» What you will do: The answer is an exact repeat of the entries below, with the pictures omitted.

» Extracted information:

Segment Open

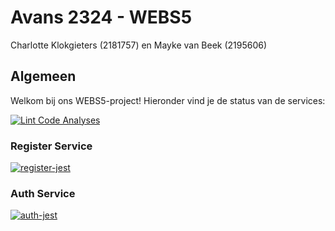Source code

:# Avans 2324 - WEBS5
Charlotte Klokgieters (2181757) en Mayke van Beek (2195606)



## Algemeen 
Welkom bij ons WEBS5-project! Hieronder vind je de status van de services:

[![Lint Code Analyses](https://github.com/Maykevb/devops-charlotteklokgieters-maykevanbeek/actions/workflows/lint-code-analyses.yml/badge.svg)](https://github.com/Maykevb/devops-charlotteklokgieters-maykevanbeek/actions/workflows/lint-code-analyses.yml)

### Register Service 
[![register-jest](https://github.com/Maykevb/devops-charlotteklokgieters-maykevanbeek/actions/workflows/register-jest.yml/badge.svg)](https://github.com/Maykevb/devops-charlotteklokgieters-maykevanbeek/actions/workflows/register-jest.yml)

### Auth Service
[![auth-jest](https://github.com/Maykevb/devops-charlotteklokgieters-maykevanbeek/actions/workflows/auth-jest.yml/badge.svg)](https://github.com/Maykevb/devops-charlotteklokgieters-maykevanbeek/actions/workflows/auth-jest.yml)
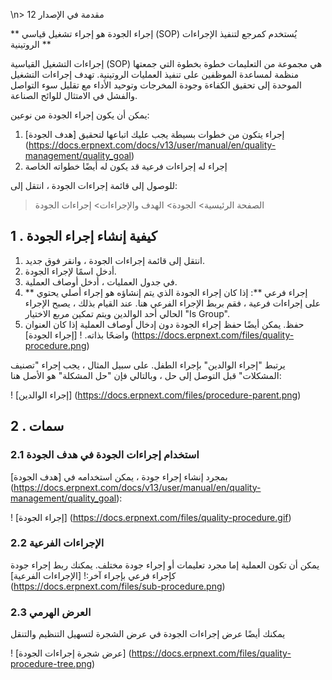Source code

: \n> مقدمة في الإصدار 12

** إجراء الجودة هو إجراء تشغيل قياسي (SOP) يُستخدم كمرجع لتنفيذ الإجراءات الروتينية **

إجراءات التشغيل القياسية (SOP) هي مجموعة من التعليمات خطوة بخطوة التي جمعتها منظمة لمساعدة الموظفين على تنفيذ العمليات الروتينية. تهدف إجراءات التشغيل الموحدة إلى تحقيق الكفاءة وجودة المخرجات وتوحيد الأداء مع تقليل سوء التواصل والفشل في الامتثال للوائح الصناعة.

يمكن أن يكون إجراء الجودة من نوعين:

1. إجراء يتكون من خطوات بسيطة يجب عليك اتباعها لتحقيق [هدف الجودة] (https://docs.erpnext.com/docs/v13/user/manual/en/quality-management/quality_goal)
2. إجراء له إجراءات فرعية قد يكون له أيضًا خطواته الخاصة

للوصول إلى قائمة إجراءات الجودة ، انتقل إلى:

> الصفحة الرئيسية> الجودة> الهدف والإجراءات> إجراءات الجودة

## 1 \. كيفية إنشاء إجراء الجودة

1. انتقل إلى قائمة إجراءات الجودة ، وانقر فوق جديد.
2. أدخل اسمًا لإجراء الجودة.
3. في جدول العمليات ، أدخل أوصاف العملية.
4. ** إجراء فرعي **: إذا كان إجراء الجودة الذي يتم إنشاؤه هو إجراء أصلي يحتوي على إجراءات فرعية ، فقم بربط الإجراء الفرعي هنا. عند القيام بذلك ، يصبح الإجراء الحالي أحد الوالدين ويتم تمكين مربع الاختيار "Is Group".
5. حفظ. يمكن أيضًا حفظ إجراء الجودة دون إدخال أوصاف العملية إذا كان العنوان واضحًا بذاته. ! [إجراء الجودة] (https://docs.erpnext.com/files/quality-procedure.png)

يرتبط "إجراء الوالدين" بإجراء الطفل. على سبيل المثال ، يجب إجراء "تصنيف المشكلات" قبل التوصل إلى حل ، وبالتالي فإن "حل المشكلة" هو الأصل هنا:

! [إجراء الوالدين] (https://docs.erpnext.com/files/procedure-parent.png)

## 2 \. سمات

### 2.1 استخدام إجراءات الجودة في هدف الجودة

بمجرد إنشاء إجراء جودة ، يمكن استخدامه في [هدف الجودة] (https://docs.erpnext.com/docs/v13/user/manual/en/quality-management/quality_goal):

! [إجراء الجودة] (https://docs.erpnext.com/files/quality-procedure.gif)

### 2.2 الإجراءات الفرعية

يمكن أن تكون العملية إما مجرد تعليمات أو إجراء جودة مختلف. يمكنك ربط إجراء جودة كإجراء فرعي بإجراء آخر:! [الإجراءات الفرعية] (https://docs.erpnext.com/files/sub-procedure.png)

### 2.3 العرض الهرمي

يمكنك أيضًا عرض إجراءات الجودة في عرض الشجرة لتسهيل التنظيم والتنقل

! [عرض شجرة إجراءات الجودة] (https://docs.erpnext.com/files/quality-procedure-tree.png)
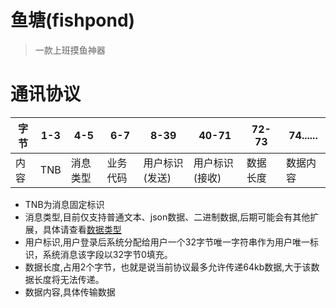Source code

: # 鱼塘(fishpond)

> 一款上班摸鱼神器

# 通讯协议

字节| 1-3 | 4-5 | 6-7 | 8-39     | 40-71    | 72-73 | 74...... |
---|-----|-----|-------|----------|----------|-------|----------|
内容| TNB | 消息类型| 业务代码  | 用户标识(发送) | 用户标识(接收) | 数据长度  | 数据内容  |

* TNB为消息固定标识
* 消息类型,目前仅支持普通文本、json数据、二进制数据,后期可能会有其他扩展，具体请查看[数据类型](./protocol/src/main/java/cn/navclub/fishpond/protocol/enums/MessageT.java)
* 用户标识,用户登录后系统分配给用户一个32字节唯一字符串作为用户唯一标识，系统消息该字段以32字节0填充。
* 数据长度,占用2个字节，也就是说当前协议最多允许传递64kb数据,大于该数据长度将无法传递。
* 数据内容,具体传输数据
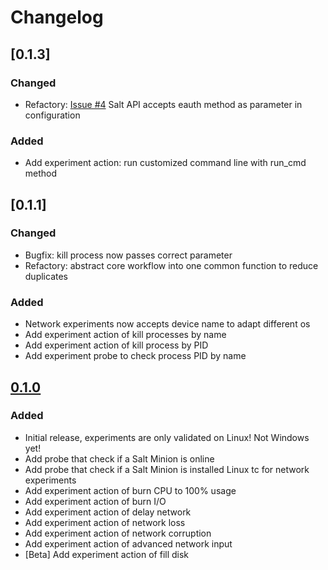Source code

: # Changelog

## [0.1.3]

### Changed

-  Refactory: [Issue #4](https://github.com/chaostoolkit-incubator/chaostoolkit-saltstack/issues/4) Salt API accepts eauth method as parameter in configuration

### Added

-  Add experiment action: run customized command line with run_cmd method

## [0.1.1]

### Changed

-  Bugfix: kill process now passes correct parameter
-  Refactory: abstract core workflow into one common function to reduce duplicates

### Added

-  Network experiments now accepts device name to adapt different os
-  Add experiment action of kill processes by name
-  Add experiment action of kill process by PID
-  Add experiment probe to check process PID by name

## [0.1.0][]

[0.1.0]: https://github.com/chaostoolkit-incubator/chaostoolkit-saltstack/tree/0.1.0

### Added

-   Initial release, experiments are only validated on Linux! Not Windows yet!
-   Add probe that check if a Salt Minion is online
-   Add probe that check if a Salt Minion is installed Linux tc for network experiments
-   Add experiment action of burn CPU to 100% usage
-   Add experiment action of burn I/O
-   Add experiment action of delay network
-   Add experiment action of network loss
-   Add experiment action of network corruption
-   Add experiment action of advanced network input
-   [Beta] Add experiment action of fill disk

Segment Closed

» Expected answer:
Source code

:# Avans 2324 - WEBS5
Charlotte Klokgieters (2181757) en Mayke van Beek (2195606)



## Algemeen 
Welkom bij ons WEBS5-project! Hieronder vind je de status van de services:

[![Lint Code Analyses](https://github.com/Maykevb/devops-charlotteklokgieters-maykevanbeek/actions/workflows/lint-code-analyses.yml/badge.svg)](https://github.com/Maykevb/devops-charlotteklokgieters-maykevanbeek/actions/workflows/lint-code-analyses.yml)

### Register Service 
[![register-jest](https://github.com/Maykevb/devops-charlotteklokgieters-maykevanbeek/actions/workflows/register-jest.yml/badge.svg)](https://github.com/Maykevb/devops-charlotteklokgieters-maykevanbeek/actions/workflows/register-jest.yml)

### Auth Service
[![auth-jest](https://github.com/Maykevb/devops-charlotteklokgieters-maykevanbeek/actions/workflows/auth-jest.yml/badge.svg)](https://github.com/Maykevb/devops-charlotteklokgieters-maykevanbeek/actions/workflows/auth-jest.yml)
Source code

: \n> مقدمة في الإصدار 12

** إجراء الجودة هو إجراء تشغيل قياسي (SOP) يُستخدم كمرجع لتنفيذ الإجراءات الروتينية **

إجراءات التشغيل القياسية (SOP) هي مجموعة من التعليمات خطوة بخطوة التي جمعتها منظمة لمساعدة الموظفين على تنفيذ العمليات الروتينية. تهدف إجراءات التشغيل الموحدة إلى تحقيق الكفاءة وجودة المخرجات وتوحيد الأداء مع تقليل سوء التواصل والفشل في الامتثال للوائح الصناعة.

يمكن أن يكون إجراء الجودة من نوعين:

1. إجراء يتكون من خطوات بسيطة يجب عليك اتباعها لتحقيق [هدف الجودة] (https://docs.erpnext.com/docs/v13/user/manual/en/quality-management/quality_goal)
2. إجراء له إجراءات فرعية قد يكون له أيضًا خطواته الخاصة

للوصول إلى قائمة إجراءات الجودة ، انتقل إلى:

> الصفحة الرئيسية> الجودة> الهدف والإجراءات> إجراءات الجودة

## 1 \. كيفية إنشاء إجراء الجودة

1. انتقل إلى قائمة إجراءات الجودة ، وانقر فوق جديد.
2. أدخل اسمًا لإجراء الجودة.
3. في جدول العمليات ، أدخل أوصاف العملية.
4. ** إجراء فرعي **: إذا كان إجراء الجودة الذي يتم إنشاؤه هو إجراء أصلي يحتوي على إجراءات فرعية ، فقم بربط الإجراء الفرعي هنا. عند القيام بذلك ، يصبح الإجراء الحالي أحد الوالدين ويتم تمكين مربع الاختيار "Is Group".
5. حفظ. يمكن أيضًا حفظ إجراء الجودة دون إدخال أوصاف العملية إذا كان العنوان واضحًا بذاته. ! [إجراء الجودة] (https://docs.erpnext.com/files/quality-procedure.png)

يرتبط "إجراء الوالدين" بإجراء الطفل. على سبيل المثال ، يجب إجراء "تصنيف المشكلات" قبل التوصل إلى حل ، وبالتالي فإن "حل المشكلة" هو الأصل هنا:

! [إجراء الوالدين] (https://docs.erpnext.com/files/procedure-parent.png)

## 2 \. سمات

### 2.1 استخدام إجراءات الجودة في هدف الجودة

بمجرد إنشاء إجراء جودة ، يمكن استخدامه في [هدف الجودة] (https://docs.erpnext.com/docs/v13/user/manual/en/quality-management/quality_goal):

! [إجراء الجودة] (https://docs.erpnext.com/files/quality-procedure.gif)

### 2.2 الإجراءات الفرعية

يمكن أن تكون العملية إما مجرد تعليمات أو إجراء جودة مختلف. يمكنك ربط إجراء جودة كإجراء فرعي بإجراء آخر:! [الإجراءات الفرعية] (https://docs.erpnext.com/files/sub-procedure.png)

### 2.3 العرض الهرمي

يمكنك أيضًا عرض إجراءات الجودة في عرض الشجرة لتسهيل التنظيم والتنقل

! [عرض شجرة إجراءات الجودة] (https://docs.erpnext.com/files/quality-procedure-tree.png)
Source code

: # 鱼塘(fishpond)

> 一款上班摸鱼神器

# 通讯协议

字节| 1-3 | 4-5 | 6-7 | 8-39     | 40-71    | 72-73 | 74...... |
---|-----|-----|-------|----------|----------|-------|----------|
内容| TNB | 消息类型| 业务代码  | 用户标识(发送) | 用户标识(接收) | 数据长度  | 数据内容  |

* TNB为消息固定标识
* 消息类型,目前仅支持普通文本、json数据、二进制数据,后期可能会有其他扩展，具体请查看[数据类型](./protocol/src/main/java/cn/navclub/fishpond/protocol/enums/MessageT.java)
* 用户标识,用户登录后系统分配给用户一个32字节唯一字符串作为用户唯一标识，系统消息该字段以32字节0填充。
* 数据长度,占用2个字节，也就是说当前协议最多允许传递64kb数据,大于该数据长度将无法传递。
* 数据内容,具体传输数据
Source code

: # Changelog

## [0.1.3]

### Changed

-  Refactory: [Issue #4](https://github.com/chaostoolkit-incubator/chaostoolkit-saltstack/issues/4) Salt API accepts eauth method as parameter in configuration

### Added

-  Add experiment action: run customized command line with run_cmd method

## [0.1.1]

### Changed

-  Bugfix: kill process now passes correct parameter
-  Refactory: abstract core workflow into one common function to reduce duplicates

### Added

-  Network experiments now accepts device name to adapt different os
-  Add experiment action of kill processes by name
-  Add experiment action of kill process by PID
-  Add experiment probe to check process PID by name

## [0.1.0][]

[0.1.0]: https://github.com/chaostoolkit-incubator/chaostoolkit-saltstack/tree/0.1.0

### Added

-   Initial release, experiments are only validated on Linux! Not Windows yet!
-   Add probe that check if a Salt Minion is online
-   Add probe that check if a Salt Minion is installed Linux tc for network experiments
-   Add experiment action of burn CPU to 100% usage
-   Add experiment action of burn I/O
-   Add experiment action of delay network
-   Add experiment action of network loss
-   Add experiment action of network corruption
-   Add experiment action of advanced network input
-   [Beta] Add experiment action of fill disk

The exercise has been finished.